Start at the line in the entries below that contains "2. Verify database schema", stop at the line that contains "- Apple Sign-In", and output exactly the lines in that span, both ends included.

___ Dataset content

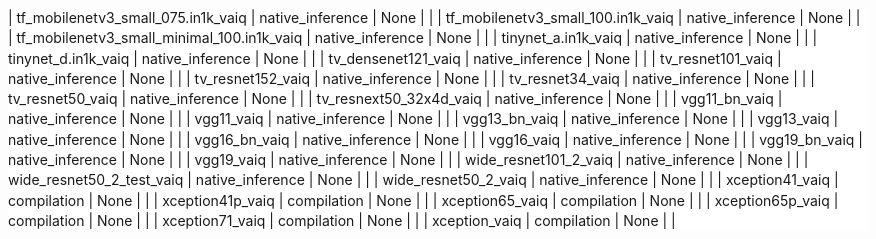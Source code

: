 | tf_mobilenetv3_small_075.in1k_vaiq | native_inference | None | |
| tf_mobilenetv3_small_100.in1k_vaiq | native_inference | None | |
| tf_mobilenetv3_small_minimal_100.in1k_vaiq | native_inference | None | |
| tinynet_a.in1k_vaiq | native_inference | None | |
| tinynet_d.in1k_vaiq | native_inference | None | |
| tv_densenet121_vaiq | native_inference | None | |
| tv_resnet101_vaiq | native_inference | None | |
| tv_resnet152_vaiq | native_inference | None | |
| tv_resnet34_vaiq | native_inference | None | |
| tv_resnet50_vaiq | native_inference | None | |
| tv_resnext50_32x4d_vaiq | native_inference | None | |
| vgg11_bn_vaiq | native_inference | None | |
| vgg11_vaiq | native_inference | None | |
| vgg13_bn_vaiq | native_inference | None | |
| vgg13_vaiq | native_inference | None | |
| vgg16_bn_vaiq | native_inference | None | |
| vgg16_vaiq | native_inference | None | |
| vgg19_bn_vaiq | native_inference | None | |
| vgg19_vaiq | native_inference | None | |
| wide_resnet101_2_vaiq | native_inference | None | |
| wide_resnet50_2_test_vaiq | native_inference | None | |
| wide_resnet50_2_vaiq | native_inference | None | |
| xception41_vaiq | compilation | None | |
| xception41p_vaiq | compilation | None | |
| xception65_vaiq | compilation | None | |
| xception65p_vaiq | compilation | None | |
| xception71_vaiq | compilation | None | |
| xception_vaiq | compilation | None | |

______
___ Dataset content

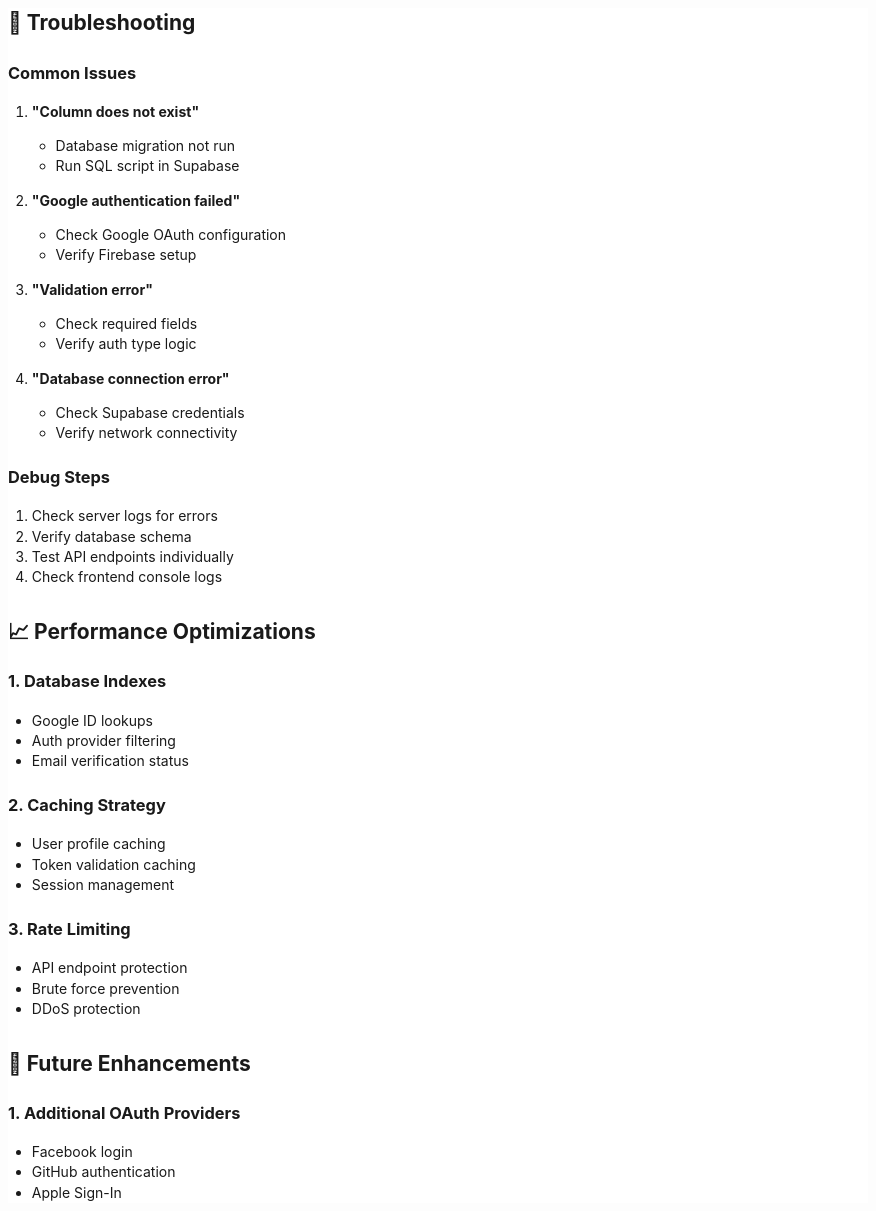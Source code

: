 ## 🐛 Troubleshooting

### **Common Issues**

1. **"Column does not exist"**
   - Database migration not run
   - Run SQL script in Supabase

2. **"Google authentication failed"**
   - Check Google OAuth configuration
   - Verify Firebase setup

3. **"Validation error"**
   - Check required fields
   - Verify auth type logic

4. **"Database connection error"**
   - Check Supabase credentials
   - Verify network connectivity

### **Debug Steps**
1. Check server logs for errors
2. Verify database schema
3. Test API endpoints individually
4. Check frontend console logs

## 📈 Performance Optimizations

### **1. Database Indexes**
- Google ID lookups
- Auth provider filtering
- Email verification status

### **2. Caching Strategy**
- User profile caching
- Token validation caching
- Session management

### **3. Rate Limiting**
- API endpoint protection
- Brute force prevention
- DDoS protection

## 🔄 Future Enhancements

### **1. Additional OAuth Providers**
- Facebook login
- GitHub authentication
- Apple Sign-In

______

» Task response:
2. Verify database schema
3. Test API endpoints individually
4. Check frontend console logs

## 📈 Performance Optimizations

### **1. Database Indexes**
- Google ID lookups
- Auth provider filtering
- Email verification status

### **2. Caching Strategy**
- User profile caching
- Token validation caching
- Session management

### **3. Rate Limiting**
- API endpoint protection
- Brute force prevention
- DDoS protection

## 🔄 Future Enhancements

### **1. Additional OAuth Providers**
- Facebook login
- GitHub authentication
- Apple Sign-In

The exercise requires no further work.